As head of the imaging facility at the Leibniz Institute for Neurobiology in Magdeburg, Germany, Werner Zuschratter’s competence is in supporting scientists of the institute working on learning and memory research. Furthermore his facility also supports the Magedeburg University as well as other external researchers. His personal focus is on analyzing the neuronal network, meaning the contacts between nerve cells. Out of this reason he started doing super-resolution microscopy: “It gives us deeper insight into the synapses, into the synaptic machinery, into the molecules we would like to see. Before we could only do electron microscopy and now, with super-resolution, we also have access by light microscopy to the deeper structures inside the nerve system.”
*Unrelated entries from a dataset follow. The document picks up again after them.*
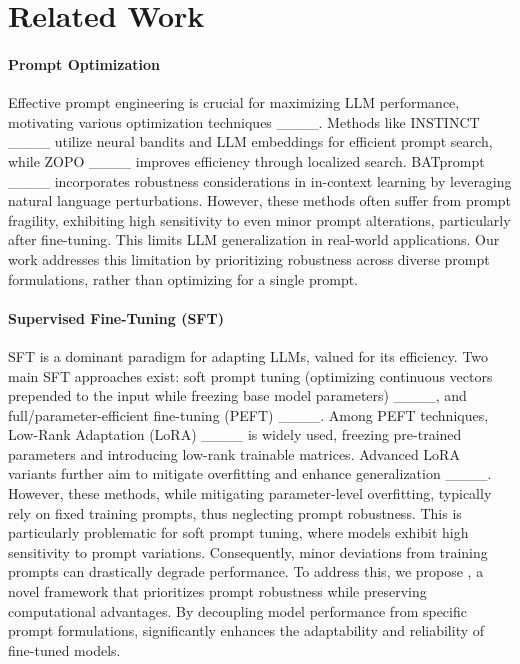 \section{Related Work}
\label{sec:related_work}
\paragraph{Prompt Optimization}
Effective prompt engineering is crucial for maximizing LLM performance, motivating various optimization techniques ____. Methods like INSTINCT ____ utilize neural bandits and LLM embeddings for efficient prompt search, while ZOPO ____ improves efficiency through localized search. BATprompt ____ incorporates robustness considerations in in-context learning by leveraging natural language perturbations. However, these methods often suffer from prompt fragility, exhibiting high sensitivity to even minor prompt alterations, particularly after fine-tuning. This limits LLM generalization in real-world applications. Our work addresses this limitation by prioritizing robustness across diverse prompt formulations, rather than optimizing for a single prompt.

\paragraph{Supervised Fine-Tuning (SFT)}
SFT is a dominant paradigm for adapting LLMs, valued for its efficiency. Two main SFT approaches exist: soft prompt tuning (optimizing continuous vectors prepended to the input while freezing base model parameters) ____, and full/parameter-efficient fine-tuning (PEFT) ____. Among PEFT techniques, Low-Rank Adaptation (LoRA) ____ is widely used, freezing pre-trained parameters and introducing low-rank trainable matrices. Advanced LoRA variants further aim to mitigate overfitting and enhance generalization ____.  However, these methods, while mitigating parameter-level overfitting, typically rely on fixed training prompts, thus neglecting prompt robustness. This is particularly problematic for soft prompt tuning, where models exhibit high sensitivity to prompt variations. Consequently, minor deviations from training prompts can drastically degrade performance. To address this, we propose \ours{}, a novel framework that prioritizes prompt robustness while preserving  computational advantages. By decoupling model performance from specific prompt formulations, \ours{} significantly enhances the adaptability and reliability of fine-tuned models.

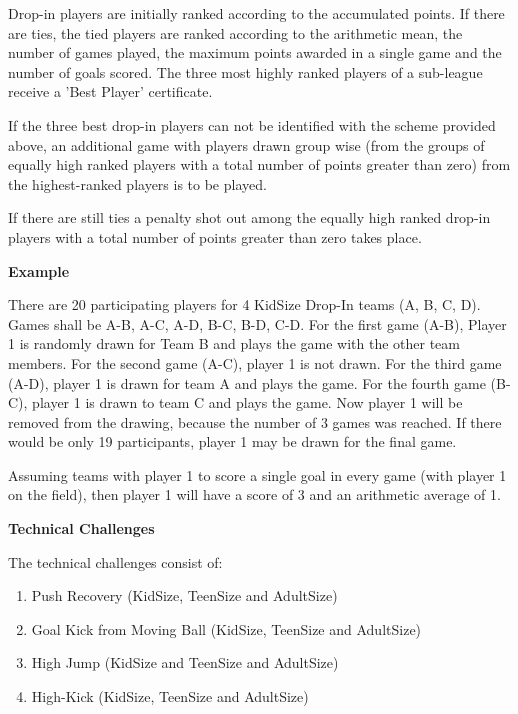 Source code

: Drop-in players are initially ranked according to the accumulated points. If there are ties, the tied players are ranked according to the arithmetic mean, the number of games played, the maximum points awarded in a single game and the number of goals scored. The three most highly ranked players of a sub-league receive a 'Best Player' certificate.

If the three best drop-in players can not be identified with the scheme provided above, an additional game with players drawn group wise (from the groups of equally high ranked players with a total number of points greater than zero) from the highest-ranked players is to be played.

If there are still ties a penalty shot out among the equally high ranked drop-in players with a total number of points greater than zero takes place.

\bigskip 
 
{\bfseries Example}
 
There are 20 participating players for 4 KidSize Drop-In teams (A, B, C, D). Games shall be A-B, A-C, A-D, B-C, B-D, C-D. For the first game (A-B), Player 1 is randomly drawn for Team B and plays the game with the other team members. For the second game (A-C), player 1 is not drawn. For the third game (A-D), player 1 is drawn for team A and plays the game. For the fourth game (B-C), player 1 is drawn to team C and plays the game. Now player 1 will be removed from the drawing, because the number of 3 games was reached. If there would be only 19 participants, player 1 may be drawn for the final game.

Assuming teams with player 1 to score a single goal in every game (with player 1 on the field), then player 1 will have a score of 3 and an arithmetic average of 1.

\bigskip

{\bfseries Technical Challenges}

\headlinebox

The technical challenges consist of:

\begin{enumerate}
\item Push Recovery (KidSize, TeenSize and AdultSize)
\item Goal Kick from Moving Ball (KidSize, TeenSize and AdultSize)
\item High Jump (KidSize and TeenSize and AdultSize)
\item High-Kick (KidSize, TeenSize and AdultSize)
\end{enumerate}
Coming from the electron microscopy field Zuschratter’s view on the first super-resolution image he saw was rather unenthusiastic at first, but with time and the rise of 3D super-resolution microscopy he realized the potential of the new technique. Especially the 3D advancement he prognosticates will have a prosperous future. In his eyes the major forthcoming challenge will be the live cell imaging capability of super-resolution microscopy systems. But anyhow he predicts for super-resolution “in some years it will be the standard procedure.”
Teaming up with Leica Microsystems since more than 20 years he looks back to a good collaboration which he hopes to continue in the future.